One thing - avoid anything that has done green-laning or off-roading.  Thats what they tend to do with them when they are begining to get ropey.  If you buy one thats too ropey for green-laning, you're in for some big bills!

The older ones are great, as parts tend to be bolt on/bolt off.  Everything is easily reached under the bonnet and they are agricultural in their engineering.  I miss the "easy to fix things" days.  Now it's all hidden under plastic and needs re-calibrating!  Boo-hiss!!!


----------



## Kub (18 January 2011)

Boo-hiss indeed! I totally agree, it's ridiculous how things are on new cars, my friend has to take her car to the garage to change a light bulb! You needed a special spanner to get into it, tis just silly. Give me my pop out peugeot lights any day lol.


----------



## Luci07 (18 January 2011)

Don't have a landrover discovery but can't see why you have never heard them for towing..I went onto a load of specialist 4 x 4 forums to see which cars got the thumbs up for towing/proper 4 x 4 and it was always the Jeep or the Discovery (never the freelander - that got a resounding thumbs down for towing). I ended up with a Jeep as could get more for my money and it has been brilliant but I do like the Discos - particularly the new ones!!


----------



## TicTac (18 January 2011)

oh yay oh yay oh yay! get yourself a TD5 though, less trouble machanically wise then the older 300 model.


----------



## TicTac (18 January 2011)

Vetwrap said:



			Ask that question on LandyZone!!!

One thing - avoid anything that has done green-laning or off-roading.  Thats what they tend to do with them when they are begining to get ropey.  If you buy one thats too ropey for green-laning, you're in for some big bills!

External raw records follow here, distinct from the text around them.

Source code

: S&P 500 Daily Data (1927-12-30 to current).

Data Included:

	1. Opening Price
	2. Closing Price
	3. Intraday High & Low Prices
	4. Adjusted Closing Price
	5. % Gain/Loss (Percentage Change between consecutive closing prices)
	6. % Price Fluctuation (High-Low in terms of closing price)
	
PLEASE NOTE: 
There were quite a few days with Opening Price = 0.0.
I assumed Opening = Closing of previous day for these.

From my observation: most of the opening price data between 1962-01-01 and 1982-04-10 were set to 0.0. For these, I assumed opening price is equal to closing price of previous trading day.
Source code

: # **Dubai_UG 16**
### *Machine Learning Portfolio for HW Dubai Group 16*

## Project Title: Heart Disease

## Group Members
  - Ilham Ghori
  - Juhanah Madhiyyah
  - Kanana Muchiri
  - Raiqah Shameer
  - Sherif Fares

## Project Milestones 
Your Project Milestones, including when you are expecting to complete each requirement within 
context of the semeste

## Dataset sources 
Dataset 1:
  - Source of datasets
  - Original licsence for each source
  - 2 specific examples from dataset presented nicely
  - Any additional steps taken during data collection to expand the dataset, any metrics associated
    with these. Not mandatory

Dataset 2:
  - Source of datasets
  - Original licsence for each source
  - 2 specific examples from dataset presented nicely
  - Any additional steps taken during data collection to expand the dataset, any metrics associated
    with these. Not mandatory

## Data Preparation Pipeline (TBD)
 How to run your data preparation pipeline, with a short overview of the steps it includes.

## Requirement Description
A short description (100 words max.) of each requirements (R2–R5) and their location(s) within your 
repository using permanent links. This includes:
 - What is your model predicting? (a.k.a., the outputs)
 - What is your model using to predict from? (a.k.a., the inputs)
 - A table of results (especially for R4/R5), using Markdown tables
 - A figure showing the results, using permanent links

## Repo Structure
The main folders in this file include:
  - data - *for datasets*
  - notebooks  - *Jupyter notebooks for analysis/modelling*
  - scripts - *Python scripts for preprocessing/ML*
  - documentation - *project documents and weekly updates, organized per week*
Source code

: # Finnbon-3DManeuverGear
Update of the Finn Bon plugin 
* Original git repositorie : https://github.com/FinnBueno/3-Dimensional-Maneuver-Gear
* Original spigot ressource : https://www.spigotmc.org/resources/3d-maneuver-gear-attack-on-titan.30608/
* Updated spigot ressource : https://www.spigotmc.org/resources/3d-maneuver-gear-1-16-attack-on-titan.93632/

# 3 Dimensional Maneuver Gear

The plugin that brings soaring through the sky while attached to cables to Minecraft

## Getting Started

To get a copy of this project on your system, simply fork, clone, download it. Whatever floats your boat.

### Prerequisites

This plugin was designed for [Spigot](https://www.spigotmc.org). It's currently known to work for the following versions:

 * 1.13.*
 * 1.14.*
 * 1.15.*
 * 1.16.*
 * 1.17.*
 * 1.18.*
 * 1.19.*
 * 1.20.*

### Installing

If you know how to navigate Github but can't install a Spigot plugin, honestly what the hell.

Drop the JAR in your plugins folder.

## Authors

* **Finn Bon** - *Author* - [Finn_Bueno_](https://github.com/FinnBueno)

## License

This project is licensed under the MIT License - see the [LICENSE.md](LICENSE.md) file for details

The older ones are great, as parts tend to be bolt on/bolt off.  Everything is easily reached under the bonnet and they are agricultural in their engineering.  I miss the "easy to fix things" days.  Now it's all hidden under plastic and needs re-calibrating!  Boo-hiss!!!
		
Click to expand...



Yay vetwrap, the landyzone is brilliant, had a guy come and sort out a problem for my over christmas, free of charge as he was passing by. Forums rule!!!!


----------



## SecretSquirrell379 (18 January 2011)

I have a TD5 and love it  It is brilliant for towing, you hardly know the trailer is there. I don't know what the engine size in mine is, I think its a 3 ltr?? don't know!!! I would really recommend them. We have towed loads of people out of ditches, especially in the snow!!


----------



## steadyeddy (18 January 2011)

Definatelt yay!!! Never had any problems.


----------



## nessiehhorse (18 January 2011)

Used mine to two Beaufort double with 17.2 medium weight eventer and was brillant.  As was our old Range Rover (ran on 2* petrol and then unleaded without any mods) prior to getting the Disco.  Also used Freelander TD5, same trailer.  They may not have been sexy but they never let me down.


----------



## Colleen_Miss_Tom (18 January 2011)

I have a td5 millienium addition and I absolutely love it  Unfortunately it will I think be up for sale this year due to hubby building a 3.5t horsebox . 

We have also had a 300tdi series, basically the 300 series is alot less bulky and lighter than the td5, the 300 was fab for towing also, both have been great, we just wanted an upgrade as it would be the main car we wanted something that looked slightly better, and the td5 is definitely lot more luxurious ie full leather, heated seats and all the extras . 

Our 300 series pulled out a navara that was stuck in a muddy field .....I kid you not, it was stuck in thick mud and would not budge, our 300 didn't even track the field and pulled out the navara with not a hint of bother  . 

Both are great for towing and wouldn't tow with anything else .  

Col x


----------



## Kub (18 January 2011)

I shall go have a peek at landyzone....

I have been discussing what to get with friend at the yard and she suggested a discovery (she has a freelander) but I wanted to check because they never seem to be mentioned here! Clearly people are uber happy with them and I think getting one would be perfect for me. Means I'm going to have to take my trailer test but hey ho, then I've got it for life hehe.

Now to keep my eyes peeled for one...


----------



## MrsMozart (18 January 2011)

Brilliant!


----------



## JenHunt (18 January 2011)

up until recently I would have said yes to a disco for towing.... But, having now towed with the Fourtrak, I'd now say no to the disco, its not nearly as stable or powerful as the fourtrak, and much more inclined to rust to bits. Problem is they aren't making the fourtrak any more.


----------